Spf per capelli indispensabile in beach bag
Fortunatamente esistono strategie efficaci per prevenire questi danni, mantenendo la chioma forte, brillante e sana anche durante le stagioni più calde. E così l’Spf non diventa indispensabile solo per viso e corpo ma ne occorrono di specifici salva chioma. In questo caso la raccomandazione diventa un vero e proprio diktat.
Infatti, a differenza della pelle, la fibra capillare è composta di cellule non vive che non possono rigenerarsi autonomamente. Questo significa che ogni danno causato dal sole è cumulativo e irreversibile fino alla crescita di un nuovo capello.

«In spiaggia, al mare ma anche in città, i capelli sono esposti ai raggi UV quanto, e forse più, della pelle. L’esposizione prolungata al sole può renderli opachi, secchi e disidratati. Nei casi di capelli colorati o trattati il rischio è ancora maggiore: la fibra capillare può danneggiarsi fino a risultare “arsa”, mentre il colore può virare verso tonalità indesiderate, molto diverse da quelle studiate insieme al proprio parrucchiere di fiducia», spiega l’hairstylist delle celebrità Roberto Carminati.
«Creare una barriera protettiva attraverso le protezioni solari è il modo migliore per preservare a lungo la salute e la bellezza della chioma».
Come proteggere i capelli dal sole
A differenza della protezione solare per la pelle, che mira a prevenire i danni cellulari e le scottature, quella per i capelli lavora principalmente sulla superficie. I capelli, infatti, sono composti da cellule morte (cheratina) e non possono arrossarsi o desquamarsi come l’epidermide ma, come abbiamo scritto, vengono danneggiati comunque.
L’esperto suggerisce allora una semplice beauty routine estiva per difendere la chioma e valorizzarla anche in spiaggia: «Semaforo verde per applicare ogni mattina uno spray o un olio con filtro UV su lunghezze e, se indicato dal prodotto, anche sulla cute. Utilizzare maschere o trattamenti leave-in che nutrono, disciplinano e proteggono i capelli.
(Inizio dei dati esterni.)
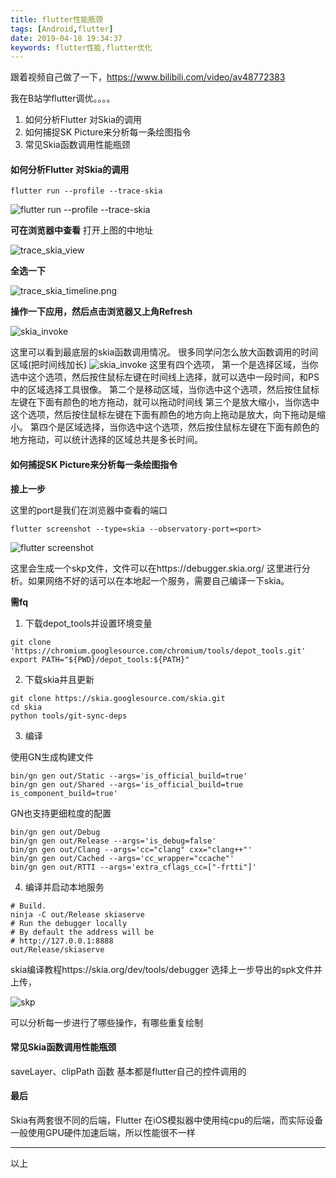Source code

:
 ```yaml
---
title: flutter性能瓶颈
tags: [Android,flutter]
date: 2019-04-18 19:34:37
keywords: flutter性能,flutter优化
---
```




跟着视频自己做了一下，https://www.bilibili.com/video/av48772383

我在B站学flutter调优。。。。

1. 如何分析Flutter 对Skia的调用 
2. 如何捕捉SK Picture来分析每一条绘图指令 
3. 常见Skia函数调用性能瓶颈 

<!--more-->

#### 如何分析Flutter 对Skia的调用 

```
flutter run --profile --trace-skia
```
![flutter run --profile --trace-skia](image/flutter/trace_skia.png) 

**可在浏览器中查看** 
打开上图的中地址

![trace_skia_view](image/flutter/trace_skia_view.png) 

**全选一下** 

![trace_skia_timeline.png](image/flutter/trace_skia_timeline.png) 

**操作一下应用，然后点击浏览器又上角Refresh** 

![skia_invoke](image/flutter/skia_invoke.png) 

这里可以看到最底层的skia函数调用情况。 
很多同学问怎么放大函数调用的时间区域(把时间线加长)
![skia_invoke](image/flutter/trace_skia_tools.png) 
这里有四个选项，
第一个是选择区域，当你选中这个选项，然后按住鼠标左键在时间线上选择，就可以选中一段时间，和PS中的区域选择工具很像。
第二个是移动区域，当你选中这个选项，然后按住鼠标左键在下面有颜色的地方拖动，就可以拖动时间线
第三个是放大缩小，当你选中这个选项，然后按住鼠标左键在下面有颜色的地方向上拖动是放大，向下拖动是缩小。
第四个是区域选择，当你选中这个选项，然后按住鼠标左键在下面有颜色的地方拖动，可以统计选择的区域总共是多长时间。


#### 如何捕捉SK Picture来分析每一条绘图指令 

**接上一步** 

这里的port是我们在浏览器中查看的端口 

```
flutter screenshot --type=skia --observatory-port=<port>
```

![flutter screenshot](image/flutter/flutter_screenshot.png) 

这里会生成一个skp文件，文件可以在https://debugger.skia.org/ 这里进行分析。如果网络不好的话可以在本地起一个服务，需要自己编译一下skia。 

**需fq** 

1. 下载depot_tools并设置环境变量 

``` shell 
git clone 'https://chromium.googlesource.com/chromium/tools/depot_tools.git'
export PATH="${PWD}/depot_tools:${PATH}" 
```

2. 下载skia并且更新 
``` shell 
git clone https://skia.googlesource.com/skia.git 
cd skia 
python tools/git-sync-deps 
```

3. 编译 

使用GN生成构建文件 

``` shell 
bin/gn gen out/Static --args='is_official_build=true' 
bin/gn gen out/Shared --args='is_official_build=true is_component_build=true' 
```

GN也支持更细粒度的配置 

``` shell 
bin/gn gen out/Debug 
bin/gn gen out/Release --args='is_debug=false' 
bin/gn gen out/Clang --args='cc="clang" cxx="clang++"' 
bin/gn gen out/Cached --args='cc_wrapper="ccache"' 
bin/gn gen out/RTTI --args='extra_cflags_cc=["-frtti"]' 
```

4. 编译并启动本地服务 

``` shell 
# Build. 
ninja -C out/Release skiaserve 
# Run the debugger locally 
# By default the address will be 
# http://127.0.0.1:8888 
out/Release/skiaserve 
```

skia编译教程https://skia.org/dev/tools/debugger 
选择上一步导出的spk文件并上传，

![skp](image/flutter/skia_debugger.png) 

可以分析每一步进行了哪些操作，有哪些重复绘制 

#### 常见Skia函数调用性能瓶颈 

saveLayer、clipPath 函数
基本都是flutter自己的控件调用的 

#### 最后 

Skia有两套很不同的后端，Flutter 在iOS模拟器中使用纯cpu的后端，而实际设备一般使用GPU硬件加速后端，所以性能很不一样 

----

以上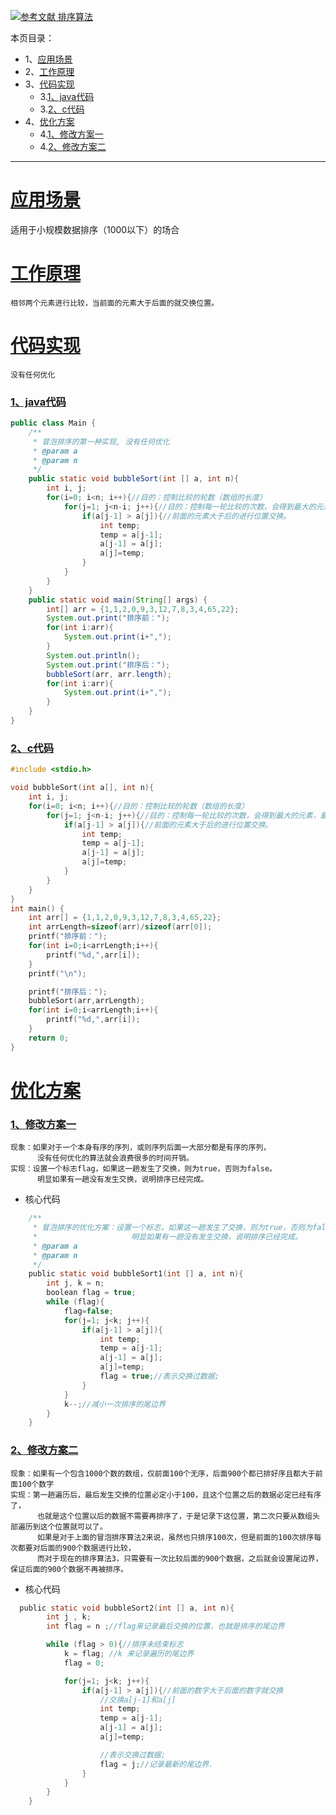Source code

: [![](https://img.shields.io/badge/参考文献-排序算法-yellow.svg "参考文献 排序算法")](https://blog.csdn.net/u010853261/article/details/54891710)


本页目录：
- 1、[应用场景](#bubble-01)
- 2、[工作原理](#bubble-02)
- 3、[代码实现](#bubble-03)
    - 3.[1、java代码](#bubble-03-01)
    - 3.[2、c代码](#bubble-03-02)
- 4、[优化方案](#bubble-04)
    - 4.[1、修改方案一](#bubble-04-01)
    - 4.[2、修改方案二](#bubble-04-02)

***
# <a name="bubble-01" href="#" >应用场景</a>
适用于小规模数据排序（1000以下）的场合

# <a name="bubble-02" href="#" >工作原理</a>
`相邻两个元素进行比较，当前面的元素大于后面的就交换位置。`

# <a name="bubble-03" href="#" >代码实现</a>
`
没有任何优化
`
### <a name="bubble-03-01" href="#" >1、java代码</a>
```java
public class Main {
    /**
     * 冒泡排序的第一种实现, 没有任何优化
     * @param a
     * @param n
     */
    public static void bubbleSort(int [] a, int n){
        int i, j;
        for(i=0; i<n; i++){//目的：控制比较的轮数（数组的长度）
            for(j=1; j<n-i; j++){//目的：控制每一轮比较的次数，会得到最大的元素，最大数字不需要再加入比较（减少比较次数）。
                if(a[j-1] > a[j]){//前面的元素大于后的进行位置交换。
                    int temp;
                    temp = a[j-1];
                    a[j-1] = a[j];
                    a[j]=temp;
                }
            }
        }
    }
    public static void main(String[] args) {
        int[] arr = {1,1,2,0,9,3,12,7,8,3,4,65,22};
        System.out.print("排序前：");
        for(int i:arr){
            System.out.print(i+",");
        }
        System.out.println();
        System.out.print("排序后：");
        bubbleSort(arr, arr.length);
        for(int i:arr){
            System.out.print(i+",");
        }
    }
}
```
### <a name="bubble-03-02" href="#" >2、c代码</a>
```c
#include <stdio.h>

void bubbleSort(int a[], int n){
    int i, j;
    for(i=0; i<n; i++){//目的：控制比较的轮数（数组的长度）
        for(j=1; j<n-i; j++){//目的：控制每一轮比较的次数，会得到最大的元素，最大数字不需要再加入比较（减少比较次数）。
            if(a[j-1] > a[j]){//前面的元素大于后的进行位置交换。
                int temp;
                temp = a[j-1];
                a[j-1] = a[j];
                a[j]=temp;
            }
        }
    }
}
int main() {
    int arr[] = {1,1,2,0,9,3,12,7,8,3,4,65,22};
    int arrLength=sizeof(arr)/sizeof(arr[0]);
    printf("排序前：");
    for(int i=0;i<arrLength;i++){
        printf("%d,",arr[i]);
    }
    printf("\n");

    printf("排序后：");
    bubbleSort(arr,arrLength);
    for(int i=0;i<arrLength;i++){
        printf("%d,",arr[i]);
    }
    return 0;
}
```
# <a name="bubble-04" href="#" >优化方案</a>
### <a name="bubble-04-01" href="#" >1、修改方案一</a>
```
现象：如果对于一个本身有序的序列，或则序列后面一大部分都是有序的序列，
      没有任何优化的算法就会浪费很多的时间开销。
实现：设置一个标志flag，如果这一趟发生了交换，则为true，否则为false。
      明显如果有一趟没有发生交换，说明排序已经完成。
```

- 核心代码
```c
    /**
     * 冒泡排序的优化方案：设置一个标志，如果这一趟发生了交换，则为true，否则为false。
     *                     明显如果有一趟没有发生交换，说明排序已经完成。
     * @param a
     * @param n
     */
    public static void bubbleSort1(int [] a, int n){
        int j, k = n;
        boolean flag = true;
        while (flag){
            flag=false;
            for(j=1; j<k; j++){
                if(a[j-1] > a[j]){
                    int temp;
                    temp = a[j-1];
                    a[j-1] = a[j];
                    a[j]=temp;
                    flag = true;//表示交换过数据;
                }
            }
            k--;//减小一次排序的尾边界
        }
    }
```
### <a name="bubble-04-02" href="#" >2、修改方案二</a>
```
现象：如果有一个包含1000个数的数组，仅前面100个无序，后面900个都已排好序且都大于前面100个数字
实现：第一趟遍历后，最后发生交换的位置必定小于100，且这个位置之后的数据必定已经有序了，
      也就是这个位置以后的数据不需要再排序了，于是记录下这位置，第二次只要从数组头部遍历到这个位置就可以了。
      如果是对于上面的冒泡排序算法2来说，虽然也只排序100次，但是前面的100次排序每次都要对后面的900个数据进行比较，
      而对于现在的排序算法3，只需要有一次比较后面的900个数据，之后就会设置尾边界，保证后面的900个数据不再被排序。
```
- 核心代码
```c
  public static void bubbleSort2(int [] a, int n){
        int j , k;
        int flag = n ;//flag来记录最后交换的位置，也就是排序的尾边界

        while (flag > 0){//排序未结束标志
            k = flag; //k 来记录遍历的尾边界
            flag = 0;

            for(j=1; j<k; j++){
                if(a[j-1] > a[j]){//前面的数字大于后面的数字就交换
                    //交换a[j-1]和a[j]
                    int temp;
                    temp = a[j-1];
                    a[j-1] = a[j];
                    a[j]=temp;

                    //表示交换过数据;
                    flag = j;//记录最新的尾边界.
                }
            }
        }
    }
```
Raccogliere la chioma con una coda morbida usando elastici delicati o invisibili.
Infine, non dimenticare mai di riapplicare la protezione: acqua, sale e raggi UV riducono progressivamente l’efficacia del trattamento applicato e sciacquare i capelli con acqua dolce appena possibile per eliminare sale e cloro. Piccoli gesti che contribuiscono a mantenere i capelli sani, lucenti e il colore brillante per tutta l’estate».

Gli errori da evitare
Ecco invece cosa evitare: «Mai esporsi al sole per molte ore senza alcuna protezione o lasciare sale e cloro sulla testa per tutta la giornata. Altro stop per gli elastici troppo rigidi che possono spezzare la fibra capillare così come mai utilizzare fermagli o forcine in metallo: sotto il sole si surriscaldano risultando fastidiosi, oltre che dannosi per i capelli. Al contrario, un semplice elastico realizzato riciclando un vecchio collant può rivelarsi un accessorio delicato e rispettoso della fibra capillare».
È importante anche sottolineare che la protezione solare per capelli non è paragonabile a quella cutanea: non previene i danni cellulari profondi, ma aiuta a preservare l’integrità estetica e strutturale del capello, soprattutto nella parte esterna, ovvero la cuticola.